1. Vektor rekombinan, dengan mengkombinasikan fisiologi dari mikroorganisme dan DNA dari lainnya, imunitas bisa didapat dari penyakit yang memiliki proses infeksi yang kompleks. 2. Vaksin DNA, dibuat dari segmen DNA yang infeksius. Cara kerjanya yaitu dengan memasukkan DNA virus atau bakteri ke dalam sel manusia atau hewan. Beberapa sel yang mengenali DNA tersebut akan mengekspresikannya menjadi protein, sehingga sistem imun akah meresponnya. 3. T-cell Receptor (TCR) peptida. Peptida ini diketahui untuk memodulasi produksi sitokin dan meningkatkan mediasi imunitas sel. 4. Inhibitor mikrobial, Mentargetkan protein bakteri yang diidentifikasi yang tergabung dalam komplen inhibisi dapat menetralkan mekanisme virulensi dari bakteri. Sehingga komplemen ini dapat disebut pula sebagai vaksin.

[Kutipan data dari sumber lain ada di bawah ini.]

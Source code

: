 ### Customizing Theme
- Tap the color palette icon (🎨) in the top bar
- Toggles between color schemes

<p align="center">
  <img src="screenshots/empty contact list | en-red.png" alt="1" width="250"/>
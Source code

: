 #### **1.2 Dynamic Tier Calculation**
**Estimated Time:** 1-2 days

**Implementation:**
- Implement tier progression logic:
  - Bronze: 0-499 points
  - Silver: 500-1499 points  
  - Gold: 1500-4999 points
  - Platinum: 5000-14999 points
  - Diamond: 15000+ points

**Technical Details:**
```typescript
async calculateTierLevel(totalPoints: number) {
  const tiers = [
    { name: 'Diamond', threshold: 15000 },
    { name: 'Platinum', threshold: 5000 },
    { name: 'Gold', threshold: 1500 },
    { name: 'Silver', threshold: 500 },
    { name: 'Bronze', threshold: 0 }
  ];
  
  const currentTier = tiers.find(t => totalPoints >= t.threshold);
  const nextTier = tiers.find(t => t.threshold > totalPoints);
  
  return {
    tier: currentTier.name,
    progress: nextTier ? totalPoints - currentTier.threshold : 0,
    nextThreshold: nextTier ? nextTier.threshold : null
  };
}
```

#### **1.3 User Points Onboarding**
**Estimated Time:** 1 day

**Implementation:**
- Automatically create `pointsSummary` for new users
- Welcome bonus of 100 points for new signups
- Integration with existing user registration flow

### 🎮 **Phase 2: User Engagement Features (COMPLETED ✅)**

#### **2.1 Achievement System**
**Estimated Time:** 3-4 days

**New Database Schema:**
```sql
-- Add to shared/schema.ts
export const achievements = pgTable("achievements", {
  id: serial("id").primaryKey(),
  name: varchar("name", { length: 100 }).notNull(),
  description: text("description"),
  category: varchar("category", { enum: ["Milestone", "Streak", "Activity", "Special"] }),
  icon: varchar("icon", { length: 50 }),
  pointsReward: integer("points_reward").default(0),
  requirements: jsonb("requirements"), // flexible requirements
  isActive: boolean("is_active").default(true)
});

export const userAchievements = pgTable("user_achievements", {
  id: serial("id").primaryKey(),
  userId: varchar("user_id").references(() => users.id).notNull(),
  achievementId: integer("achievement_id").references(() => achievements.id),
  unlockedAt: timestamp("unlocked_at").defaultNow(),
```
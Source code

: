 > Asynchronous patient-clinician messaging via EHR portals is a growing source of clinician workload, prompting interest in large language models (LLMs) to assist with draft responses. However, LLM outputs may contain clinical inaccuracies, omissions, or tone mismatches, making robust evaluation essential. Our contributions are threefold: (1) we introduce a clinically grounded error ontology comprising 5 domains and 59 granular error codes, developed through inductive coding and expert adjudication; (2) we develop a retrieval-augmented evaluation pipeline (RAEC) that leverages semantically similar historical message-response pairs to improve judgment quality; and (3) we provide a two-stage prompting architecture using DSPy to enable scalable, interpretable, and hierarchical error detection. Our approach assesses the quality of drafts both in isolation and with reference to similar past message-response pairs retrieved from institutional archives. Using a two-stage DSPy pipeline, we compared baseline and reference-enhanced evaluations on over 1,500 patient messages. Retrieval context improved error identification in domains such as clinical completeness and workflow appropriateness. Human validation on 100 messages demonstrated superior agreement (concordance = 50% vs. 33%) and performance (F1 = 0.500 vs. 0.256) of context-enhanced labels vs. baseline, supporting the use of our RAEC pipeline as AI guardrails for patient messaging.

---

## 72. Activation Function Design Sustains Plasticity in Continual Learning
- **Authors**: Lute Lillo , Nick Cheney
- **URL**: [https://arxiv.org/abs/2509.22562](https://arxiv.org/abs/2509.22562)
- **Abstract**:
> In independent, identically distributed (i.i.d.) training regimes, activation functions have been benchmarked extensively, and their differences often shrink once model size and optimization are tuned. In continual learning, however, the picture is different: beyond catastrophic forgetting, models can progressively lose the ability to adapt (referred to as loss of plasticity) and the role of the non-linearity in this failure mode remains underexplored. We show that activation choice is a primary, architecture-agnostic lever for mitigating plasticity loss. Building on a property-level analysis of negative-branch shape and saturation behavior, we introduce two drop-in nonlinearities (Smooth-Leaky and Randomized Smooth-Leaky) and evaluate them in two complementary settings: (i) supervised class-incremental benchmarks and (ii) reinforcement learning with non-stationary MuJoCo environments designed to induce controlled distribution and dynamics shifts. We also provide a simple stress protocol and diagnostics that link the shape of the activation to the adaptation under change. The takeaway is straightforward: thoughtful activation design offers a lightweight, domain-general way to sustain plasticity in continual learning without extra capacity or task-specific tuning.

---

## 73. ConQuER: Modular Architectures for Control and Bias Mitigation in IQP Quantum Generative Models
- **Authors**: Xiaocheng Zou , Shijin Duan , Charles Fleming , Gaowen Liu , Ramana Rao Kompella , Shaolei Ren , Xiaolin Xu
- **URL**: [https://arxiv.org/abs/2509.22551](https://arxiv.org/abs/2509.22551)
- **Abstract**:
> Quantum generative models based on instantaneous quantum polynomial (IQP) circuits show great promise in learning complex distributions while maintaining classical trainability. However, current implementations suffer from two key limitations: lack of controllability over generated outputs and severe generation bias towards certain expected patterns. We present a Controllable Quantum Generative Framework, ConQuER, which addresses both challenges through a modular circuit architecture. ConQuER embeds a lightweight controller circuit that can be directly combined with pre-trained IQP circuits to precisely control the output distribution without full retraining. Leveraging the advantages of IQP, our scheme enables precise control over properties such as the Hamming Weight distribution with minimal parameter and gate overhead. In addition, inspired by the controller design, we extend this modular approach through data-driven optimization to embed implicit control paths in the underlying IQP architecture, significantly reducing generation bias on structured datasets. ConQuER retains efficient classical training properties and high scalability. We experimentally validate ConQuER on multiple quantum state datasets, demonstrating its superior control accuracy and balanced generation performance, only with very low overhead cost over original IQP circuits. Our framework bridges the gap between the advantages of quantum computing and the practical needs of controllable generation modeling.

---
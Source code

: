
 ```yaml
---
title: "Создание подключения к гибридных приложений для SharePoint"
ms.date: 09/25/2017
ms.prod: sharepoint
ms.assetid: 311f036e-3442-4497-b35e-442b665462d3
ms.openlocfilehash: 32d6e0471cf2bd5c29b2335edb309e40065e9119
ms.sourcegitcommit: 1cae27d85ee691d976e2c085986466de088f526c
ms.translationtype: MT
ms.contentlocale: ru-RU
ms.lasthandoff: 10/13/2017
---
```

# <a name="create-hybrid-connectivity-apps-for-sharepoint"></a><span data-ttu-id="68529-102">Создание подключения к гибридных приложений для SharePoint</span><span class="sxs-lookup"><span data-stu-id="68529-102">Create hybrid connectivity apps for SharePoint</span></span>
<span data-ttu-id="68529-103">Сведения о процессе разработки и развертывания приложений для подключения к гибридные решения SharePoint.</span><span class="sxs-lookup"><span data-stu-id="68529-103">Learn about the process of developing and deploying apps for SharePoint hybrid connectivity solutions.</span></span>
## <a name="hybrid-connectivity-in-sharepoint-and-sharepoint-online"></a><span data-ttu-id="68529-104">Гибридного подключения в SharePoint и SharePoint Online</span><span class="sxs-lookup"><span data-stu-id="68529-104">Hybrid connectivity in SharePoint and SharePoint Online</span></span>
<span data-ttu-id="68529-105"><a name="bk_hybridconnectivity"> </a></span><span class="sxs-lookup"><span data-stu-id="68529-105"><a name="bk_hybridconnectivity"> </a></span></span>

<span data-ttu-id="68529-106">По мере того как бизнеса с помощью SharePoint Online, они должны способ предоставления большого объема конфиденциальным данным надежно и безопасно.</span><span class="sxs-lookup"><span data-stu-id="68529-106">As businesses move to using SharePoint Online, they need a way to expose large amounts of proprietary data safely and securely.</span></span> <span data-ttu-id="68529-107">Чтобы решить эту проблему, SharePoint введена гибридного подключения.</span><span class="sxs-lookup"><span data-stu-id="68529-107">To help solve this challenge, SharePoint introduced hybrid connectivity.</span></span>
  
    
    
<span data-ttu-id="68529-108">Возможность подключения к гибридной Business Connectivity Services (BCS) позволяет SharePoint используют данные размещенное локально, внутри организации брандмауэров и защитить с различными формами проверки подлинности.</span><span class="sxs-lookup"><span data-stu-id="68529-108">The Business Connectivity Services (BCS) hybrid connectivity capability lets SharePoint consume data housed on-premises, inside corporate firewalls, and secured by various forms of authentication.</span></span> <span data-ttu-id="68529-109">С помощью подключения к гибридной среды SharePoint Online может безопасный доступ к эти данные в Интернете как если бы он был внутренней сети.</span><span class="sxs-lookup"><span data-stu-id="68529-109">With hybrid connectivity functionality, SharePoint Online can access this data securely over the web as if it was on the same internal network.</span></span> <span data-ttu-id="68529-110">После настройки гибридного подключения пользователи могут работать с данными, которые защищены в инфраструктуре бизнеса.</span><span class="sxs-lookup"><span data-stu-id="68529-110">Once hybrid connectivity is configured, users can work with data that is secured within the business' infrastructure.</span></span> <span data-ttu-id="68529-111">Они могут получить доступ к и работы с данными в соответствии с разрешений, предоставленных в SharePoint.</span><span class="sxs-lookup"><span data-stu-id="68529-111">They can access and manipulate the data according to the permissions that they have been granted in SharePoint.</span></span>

7. Valence vaccine. Vaksin dapat berupa monovalen atau polivalen. Vaksin monovalen didisain untuk imunisasi melawan satu antigen atau satu mikroorganisme. Vaksin multivalen adalah vaksin yang dirancang untuk melawan dua atau lebih antigen dari mikroorganisme yang sama atau mikroorganisme yang berbeda. Dalam beberapa kasus, vaksin monovalen lebih disukai untuk memberikan respon imun yang kuat.